**ACTIVITY**. Restate all the lines below word for word, but omit the pictures.

(Beginning of SUPPLIED INFORMATION)

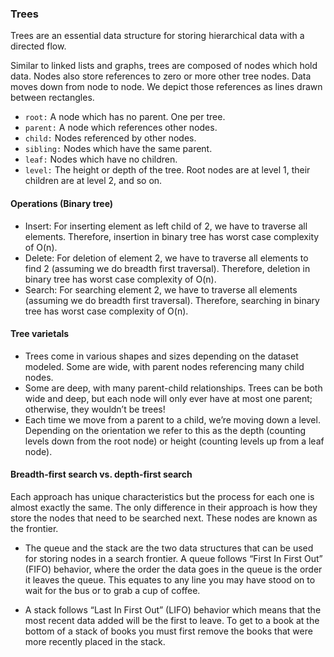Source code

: ### Trees

Trees are an essential data structure for storing hierarchical data with a directed flow.

Similar to linked lists and graphs, trees are composed of nodes which hold data. Nodes also store references to zero or more other tree nodes. Data moves down from node to node. We depict those references as lines drawn between rectangles.

- `root:` A node which has no parent. One per tree.
- `parent:` A node which references other nodes.
- `child:` Nodes referenced by other nodes.
- `sibling:` Nodes which have the same parent.
- `leaf:` Nodes which have no children.
- `level:` The height or depth of the tree. Root nodes are at level 1, their children are at level 2, and so on.

#### Operations (Binary tree)
- Insert: For inserting element as left child of 2, we have to traverse all elements. Therefore, insertion in binary tree has worst case complexity of O(n).
- Delete: For deletion of element 2, we have to traverse all elements to find 2 (assuming we do breadth first traversal). Therefore, deletion in binary tree has worst case complexity of O(n).
- Search:  For searching element 2, we have to traverse all elements (assuming we do breadth first traversal). Therefore, searching in binary tree has worst case complexity of O(n).

#### Tree varietals
- Trees come in various shapes and sizes depending on the dataset modeled.
Some are wide, with parent nodes referencing many child nodes.
- Some are deep, with many parent-child relationships.
Trees can be both wide and deep, but each node will only ever have at most one parent; otherwise, they wouldn’t be trees!
- Each time we move from a parent to a child, we’re moving down a level. Depending on the orientation we refer to this as the depth (counting levels down from the root node) or height (counting levels up from a leaf node).


#### Breadth-first search vs. depth-first search 

Each approach has unique characteristics but the process for each one is almost exactly the same. The only difference in their approach is how they store the nodes that need to be searched next. These nodes are known as the frontier.

- The queue and the stack are the two data structures that can be used for storing nodes in a search frontier. A queue follows “First In First Out” (FIFO) behavior, where the order the data goes in the queue is the order it leaves the queue. This equates to any line you may have stood on to wait for the bus or to grab a cup of coffee.

- A stack follows “Last In First Out” (LIFO) behavior which means that the most recent data added will be the first to leave. To get to a book at the bottom of a stack of books you must first remove the books that were more recently placed in the stack.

(End of SUPPLIED INFORMATION)

**EXERCISE RESULT**.
Source code

: ### Trees

Trees are an essential data structure for storing hierarchical data with a directed flow.

Similar to linked lists and graphs, trees are composed of nodes which hold data. Nodes also store references to zero or more other tree nodes. Data moves down from node to node. We depict those references as lines drawn between rectangles.

- `root:` A node which has no parent. One per tree.
- `parent:` A node which references other nodes.
- `child:` Nodes referenced by other nodes.
- `sibling:` Nodes which have the same parent.
- `leaf:` Nodes which have no children.
- `level:` The height or depth of the tree. Root nodes are at level 1, their children are at level 2, and so on.

#### Operations (Binary tree)
- Insert: For inserting element as left child of 2, we have to traverse all elements. Therefore, insertion in binary tree has worst case complexity of O(n).
- Delete: For deletion of element 2, we have to traverse all elements to find 2 (assuming we do breadth first traversal). Therefore, deletion in binary tree has worst case complexity of O(n).
- Search:  For searching element 2, we have to traverse all elements (assuming we do breadth first traversal). Therefore, searching in binary tree has worst case complexity of O(n).

#### Tree varietals
- Trees come in various shapes and sizes depending on the dataset modeled.
Some are wide, with parent nodes referencing many child nodes.
- Some are deep, with many parent-child relationships.
Trees can be both wide and deep, but each node will only ever have at most one parent; otherwise, they wouldn’t be trees!
- Each time we move from a parent to a child, we’re moving down a level. Depending on the orientation we refer to this as the depth (counting levels down from the root node) or height (counting levels up from a leaf node).


#### Breadth-first search vs. depth-first search 

Each approach has unique characteristics but the process for each one is almost exactly the same. The only difference in their approach is how they store the nodes that need to be searched next. These nodes are known as the frontier.

- The queue and the stack are the two data structures that can be used for storing nodes in a search frontier. A queue follows “First In First Out” (FIFO) behavior, where the order the data goes in the queue is the order it leaves the queue. This equates to any line you may have stood on to wait for the bus or to grab a cup of coffee.

- A stack follows “Last In First Out” (LIFO) behavior which means that the most recent data added will be the first to leave. To get to a book at the bottom of a stack of books you must first remove the books that were more recently placed in the stack.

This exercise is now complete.